Real Prices and Ideal Prices - Are Prices Exact?

Are Prices Exact?

Money-prices are numbers, and numbers can be computed with exactitude. This seems to make accounting and economics exact sciences. But in the real world, prices can change quickly, due to innumerable conditions and it may be that prices can only be estimated approximately for budgetary or contractual purposes. In aggregating them, a judgement is made about the meaning of the transactions involved, and boundaries are defined for where they begin and end. Consequently, in calculating price quantities, a value theory of some sort is usually applied, regardless of whether this is made explicit or not. And, typically, this value theory refers to prices which would apply under certain assumed (theoretical) conditions, moving between real prices and ideal prices.

Mathematics professor John Allen Paulos at Temple University states the general problem encountered here clearly:

"A well-known quotation usually attributed to Einstein is “Not everything that can be counted counts, and not everything that counts can be counted.” I’d amend it to a less eloquent, more prosaic statement: unless we know how things are counted, we don’t know if it’s wise to count on the numbers. The problem isn’t with statistical tests themselves but with what we do before and after we run them. First, we count if we can, but counting depends a great deal on previous assumptions about categorization. (...) Second, after we’ve gathered some numbers relating to a phenomenon, we must reasonably aggregate them into some sort of recommendation or ranking. This is not easy. By appropriate choices of criteria, measurement protocols and weights, almost any desired outcome can be reached."
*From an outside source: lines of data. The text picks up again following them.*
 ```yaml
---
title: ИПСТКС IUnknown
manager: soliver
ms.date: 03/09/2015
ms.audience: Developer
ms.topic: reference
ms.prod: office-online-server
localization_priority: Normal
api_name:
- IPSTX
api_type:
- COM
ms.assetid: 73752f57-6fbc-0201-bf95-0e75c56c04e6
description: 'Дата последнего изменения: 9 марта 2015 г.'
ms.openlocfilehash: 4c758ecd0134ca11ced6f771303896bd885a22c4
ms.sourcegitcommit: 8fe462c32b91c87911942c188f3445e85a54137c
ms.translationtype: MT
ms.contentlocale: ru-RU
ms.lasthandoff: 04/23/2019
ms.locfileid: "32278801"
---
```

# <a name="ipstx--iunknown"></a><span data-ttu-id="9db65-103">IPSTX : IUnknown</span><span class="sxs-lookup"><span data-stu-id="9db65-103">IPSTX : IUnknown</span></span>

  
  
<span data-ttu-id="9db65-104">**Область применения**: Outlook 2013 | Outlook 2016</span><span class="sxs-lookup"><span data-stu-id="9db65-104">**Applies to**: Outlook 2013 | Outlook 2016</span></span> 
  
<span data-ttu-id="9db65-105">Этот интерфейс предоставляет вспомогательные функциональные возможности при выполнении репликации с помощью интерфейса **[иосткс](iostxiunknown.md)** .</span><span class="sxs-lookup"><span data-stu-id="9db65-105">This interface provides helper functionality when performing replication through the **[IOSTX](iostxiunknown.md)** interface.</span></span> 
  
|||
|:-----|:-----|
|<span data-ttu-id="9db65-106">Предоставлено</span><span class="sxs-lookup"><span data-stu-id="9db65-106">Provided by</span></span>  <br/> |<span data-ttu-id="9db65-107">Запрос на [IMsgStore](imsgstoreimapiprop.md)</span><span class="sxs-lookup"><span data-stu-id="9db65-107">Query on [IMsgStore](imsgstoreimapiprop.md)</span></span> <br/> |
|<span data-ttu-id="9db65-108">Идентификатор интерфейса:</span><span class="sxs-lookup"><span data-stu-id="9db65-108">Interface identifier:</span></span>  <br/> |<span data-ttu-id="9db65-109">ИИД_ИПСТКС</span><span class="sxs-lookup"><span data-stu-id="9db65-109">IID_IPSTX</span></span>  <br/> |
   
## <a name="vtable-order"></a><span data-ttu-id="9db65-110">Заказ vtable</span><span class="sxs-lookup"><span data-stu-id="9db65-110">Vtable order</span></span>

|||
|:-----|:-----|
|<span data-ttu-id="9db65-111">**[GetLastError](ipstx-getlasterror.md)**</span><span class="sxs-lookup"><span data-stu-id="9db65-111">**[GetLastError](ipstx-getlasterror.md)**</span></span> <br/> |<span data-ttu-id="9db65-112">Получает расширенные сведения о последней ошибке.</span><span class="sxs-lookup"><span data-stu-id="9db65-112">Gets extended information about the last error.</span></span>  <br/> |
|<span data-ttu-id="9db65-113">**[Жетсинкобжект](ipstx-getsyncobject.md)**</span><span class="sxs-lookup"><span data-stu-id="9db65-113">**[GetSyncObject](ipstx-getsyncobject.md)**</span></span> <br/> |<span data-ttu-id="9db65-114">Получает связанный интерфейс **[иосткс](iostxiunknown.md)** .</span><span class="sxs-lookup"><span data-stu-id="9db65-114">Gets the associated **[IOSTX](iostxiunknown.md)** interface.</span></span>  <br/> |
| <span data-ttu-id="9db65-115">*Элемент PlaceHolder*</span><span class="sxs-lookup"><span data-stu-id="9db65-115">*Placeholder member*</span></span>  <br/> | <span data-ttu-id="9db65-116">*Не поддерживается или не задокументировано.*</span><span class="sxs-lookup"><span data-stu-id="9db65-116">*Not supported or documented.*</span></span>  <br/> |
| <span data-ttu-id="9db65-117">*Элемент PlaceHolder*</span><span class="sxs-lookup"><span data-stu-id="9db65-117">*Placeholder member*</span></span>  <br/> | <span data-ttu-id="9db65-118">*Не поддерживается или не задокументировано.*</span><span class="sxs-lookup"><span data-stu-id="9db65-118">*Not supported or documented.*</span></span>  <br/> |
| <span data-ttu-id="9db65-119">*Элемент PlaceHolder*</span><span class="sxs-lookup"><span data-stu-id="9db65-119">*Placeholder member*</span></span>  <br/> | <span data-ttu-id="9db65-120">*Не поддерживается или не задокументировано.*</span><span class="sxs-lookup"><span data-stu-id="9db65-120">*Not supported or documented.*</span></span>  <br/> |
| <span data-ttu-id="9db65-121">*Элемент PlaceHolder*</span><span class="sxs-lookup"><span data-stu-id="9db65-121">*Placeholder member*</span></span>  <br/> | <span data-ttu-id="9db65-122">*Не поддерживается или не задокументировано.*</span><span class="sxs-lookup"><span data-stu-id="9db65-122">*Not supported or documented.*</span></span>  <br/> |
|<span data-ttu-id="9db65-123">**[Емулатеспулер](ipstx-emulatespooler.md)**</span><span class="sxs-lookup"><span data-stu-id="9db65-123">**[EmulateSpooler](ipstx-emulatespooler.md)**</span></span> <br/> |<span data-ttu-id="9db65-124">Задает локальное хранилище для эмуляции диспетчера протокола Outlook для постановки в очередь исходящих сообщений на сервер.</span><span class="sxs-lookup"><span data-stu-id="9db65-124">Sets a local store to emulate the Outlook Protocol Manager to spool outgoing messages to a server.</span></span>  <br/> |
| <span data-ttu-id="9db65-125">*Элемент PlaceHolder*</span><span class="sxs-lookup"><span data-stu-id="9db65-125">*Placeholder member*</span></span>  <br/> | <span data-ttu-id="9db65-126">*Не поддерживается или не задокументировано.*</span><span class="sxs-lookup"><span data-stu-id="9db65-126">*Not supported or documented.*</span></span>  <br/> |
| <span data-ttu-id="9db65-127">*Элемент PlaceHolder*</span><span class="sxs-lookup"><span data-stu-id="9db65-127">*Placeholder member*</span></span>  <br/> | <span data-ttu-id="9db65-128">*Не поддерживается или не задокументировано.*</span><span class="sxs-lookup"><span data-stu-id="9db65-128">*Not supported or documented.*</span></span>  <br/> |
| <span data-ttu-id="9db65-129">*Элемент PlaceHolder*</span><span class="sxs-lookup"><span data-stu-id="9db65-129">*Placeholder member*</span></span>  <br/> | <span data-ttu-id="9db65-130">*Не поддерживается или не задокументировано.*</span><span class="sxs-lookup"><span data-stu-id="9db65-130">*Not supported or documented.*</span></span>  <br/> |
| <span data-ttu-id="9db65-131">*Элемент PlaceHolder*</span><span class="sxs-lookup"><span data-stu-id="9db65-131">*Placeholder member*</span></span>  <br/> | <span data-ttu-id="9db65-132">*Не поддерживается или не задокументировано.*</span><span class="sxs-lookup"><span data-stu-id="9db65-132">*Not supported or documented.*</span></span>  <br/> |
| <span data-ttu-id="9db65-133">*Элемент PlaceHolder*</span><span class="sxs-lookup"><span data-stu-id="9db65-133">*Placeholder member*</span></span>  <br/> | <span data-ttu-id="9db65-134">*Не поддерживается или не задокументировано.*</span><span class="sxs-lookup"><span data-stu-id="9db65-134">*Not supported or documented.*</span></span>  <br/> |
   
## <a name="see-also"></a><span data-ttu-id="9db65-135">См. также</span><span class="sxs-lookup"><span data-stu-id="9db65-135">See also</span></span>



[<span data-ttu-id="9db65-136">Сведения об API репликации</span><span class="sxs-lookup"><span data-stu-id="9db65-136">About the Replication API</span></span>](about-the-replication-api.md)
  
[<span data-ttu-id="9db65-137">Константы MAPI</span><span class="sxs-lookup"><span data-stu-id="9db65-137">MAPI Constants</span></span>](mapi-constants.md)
It may of course be that not "almost any desired outcome can be reached" in price calculations, insofar as one would have to deny relevant evidence. Nevertheless it may be that several different outcomes are possible, or that the presence of biases in interpreting price information can make a significant quantitative difference to the result (see further phenomenology (science)). Insofar as economic actors have a vested self-interest in a particular quantitative result, because their income is at stake, then there is the possibility that they will prefer "one sort of calculation" to another, because it yields a financial result that favours their own position. That financial result may be reasonably "credible" or "plausible" for the purpose of trading - if it was way out of kilter, trading partners would reject it - but it could involve a margin of distortion of the true situation. The small discrepancies would ordinarily not matter so much in individual transactions, but if a very large number of transactions is added up, the distortion might represent a substantial income for someone. For example, on 27 June 2012, Barclays Bank was fined $200m by the Commodity Futures Trading Commission, $150m by the United States Department of Justice and £59.5m by the Financial Services Authority for attempted manipulation of the Libor and Euribor rates (see Libor scandal).

In an interview, the late Benoît Mandelbrot cited Louis Bachelier's thesis that prices have only one parameter defining their variability: they "can only go up or down" - and that, then, seems to provide a robust logical foundation for the mathematical modelling of price movements. But this sidesteps the qualitative problem that many different prices can be calculated for the same good, for all kinds of different purposes, using different valuation assumptions or transaction conditions. Bachelier's idea already assumes that we have a standard way to measure prices. Given that standard, one can then perform all kinds of mathematical operations on price distributions. Yet tradeable objects can also be combined and repackaged in numerous different ways, in which case the referent price may not simply go up or down, but instead refers to a different kind of deal. This issue is wellknown to official statisticians and economic historians, because they face the problem that the very objects whose price movements they aim to track change qualitatively across time, which may necessitate adjustments of the classification systems used to provide standard measures. A good example of that is the regimen of the consumer price index, which is periodically revised. But in times of rapid social change, the problem of devising a standard measure may be much more pervasive.